Neues Meldetool für Rückmeldungen an das Steueramt

Die Zürcher Handelskammer (ZHK) lanciert gemeinsam mit Partnerverbänden und dem Kantonalen Steueramt Zürich ein neues Meldetool für Unternehmen. Damit wird eine strukturierte Möglichkeit geschaffen, Rückmeldungen zu abgeschlossenen Veranlagungsverfahren und Steuervorbescheiden einzubringen – mit dem Ziel, Abläufe zu verbessern und die Zusammenarbeit zwischen Wirtschaft und Verwaltung zu stärken.

Dem Projekt gingen Gespräche im Herbst 2025 zwischen der Geschäftsleitung des Steueramtes sowie Vertreterinnen und Vertretern von Treuhand Suisse, ExpertSuisse, dem Zürcher Anwaltsverband und der ZHK voraus. In diesem Austausch erklärte sich das Steueramt bereit, systematisch Rückmeldungen aus der Praxis entgegenzunehmen – insbesondere zu Verfahren, die Anlass zu Beanstandungen gegeben haben.

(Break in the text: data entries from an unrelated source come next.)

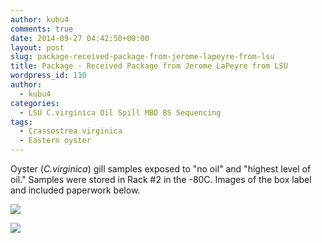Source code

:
 ```yaml
---
author: kubu4
comments: true
date: 2014-09-27 04:42:50+00:00
layout: post
slug: package-received-package-from-jerome-lapeyre-from-lsu
title: Package - Received Package from Jerome LaPeyre from LSU
wordpress_id: 110
author:
  - kubu4
categories:
  - LSU C.virginica Oil Spill MBD BS Sequencing
tags:
  - Crassostrea virginica
  - Eastern oyster
---
```


Oyster (_C.virginica_) gill samples exposed to "no oil" and "highest level of oil." Samples were stored in Rack #2 in the -80C. Images of the box label and included paperwork below.

![](httpss://lh3.googleusercontent.com/-EL-OPyn1ojg/VCXci2JblmI/AAAAAAAAg8k/wy7WsUHOfzs/w1358-h764-no/DSC_0145.JPG)

![](httpss://lh4.googleusercontent.com/-Rkq3lOf9CyU/VCXaqEltSaI/AAAAAAAAg9g/zNNLnNvekzM/w1358-h764-no/DSC_0143.JPG)
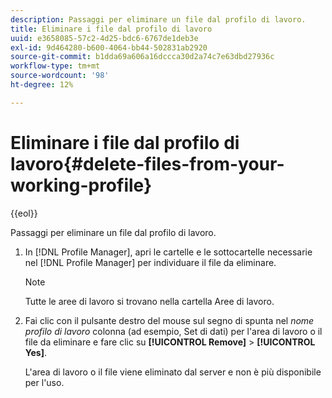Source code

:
 ```yaml
---
description: Passaggi per eliminare un file dal profilo di lavoro.
title: Eliminare i file dal profilo di lavoro
uuid: e3658085-57c2-4d25-bdc6-6767de1deb3e
exl-id: 9d464280-b600-4064-bb44-502831ab2920
source-git-commit: b1dda69a606a16dccca30d2a74c7e63dbd27936c
workflow-type: tm+mt
source-wordcount: '98'
ht-degree: 12%

---
```


# Eliminare i file dal profilo di lavoro{#delete-files-from-your-working-profile}

{{eol}}

Passaggi per eliminare un file dal profilo di lavoro.

1. In [!DNL Profile Manager], apri le cartelle e le sottocartelle necessarie nel [!DNL Profile Manager] per individuare il file da eliminare.

   >[!NOTE]
   >
   >Tutte le aree di lavoro si trovano nella cartella Aree di lavoro.

1. Fai clic con il pulsante destro del mouse sul segno di spunta nel *nome profilo di lavoro* colonna (ad esempio, Set di dati) per l&#39;area di lavoro o il file da eliminare e fare clic su **[!UICONTROL Remove]** > **[!UICONTROL Yes]**.

   L&#39;area di lavoro o il file viene eliminato dal server e non è più disponibile per l&#39;uso.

Das neue Meldetool richtet sich an Unternehmen und ihre Steuervertretungen, die konkrete Erfahrungen aus abgeschlossenen Verfahren teilen möchten. Eine Rückmeldung ist insbesondere dann sinnvoll, wenn ein Veranlagungsprozess als unnötig aufwendig, unklar oder unverhältnismässig wahrgenommen wurde. Beispiele dafür sind Verfahren, die ohne ersichtlichen Grund deutlich länger als üblich gedauert haben, wiederholte oder sachlich nicht nachvollziehbare Informationsanfragen, Auflagen ohne Einfluss auf die Steuerberechnung oder Anforderungen, die über das Ziel hinausgeschossen sind. Auch eine unklare Kommunikation oder schwer verständliche Entscheidbegründungen können Anlass für eine Meldung sein.

Das Meldetool versteht sich nicht als Ersatz für ordentliche Rechtsmittel, sondern als ergänzendes Instrument zur Identifikation struktureller Verbesserungspotenziale. Die Eingaben erfolgen anonymisiert über ein Online-Formular. Die ZHK prüft die Rückmeldungen vor und leitet sie anschliessend gebündelt an das Steueramt weiter. Damit wird sichergestellt, dass die Hinweise sachlich eingeordnet und gezielt in interne Prozesse eingebracht werden können.

Das Projekt startete im Februar 2026 und ist zunächst auf sechs Monate angelegt. In dieser Pilotphase soll evaluiert werden, wie sich der strukturierte Austausch auf Effizienz, Transparenz und gegenseitiges Verständnis auswirkt. Ziel ist es, die Qualität der Dienstleistungen des Steueramtes weiterzuentwickeln und die Perspektive der Unternehmen noch stärker zu berücksichtigen.

Mit dem neuen Meldetool setzt die ZHK ein Zeichen für einen konstruktiven Dialog und eine praxisnahe Ausgestaltung steuerlicher Verfahren.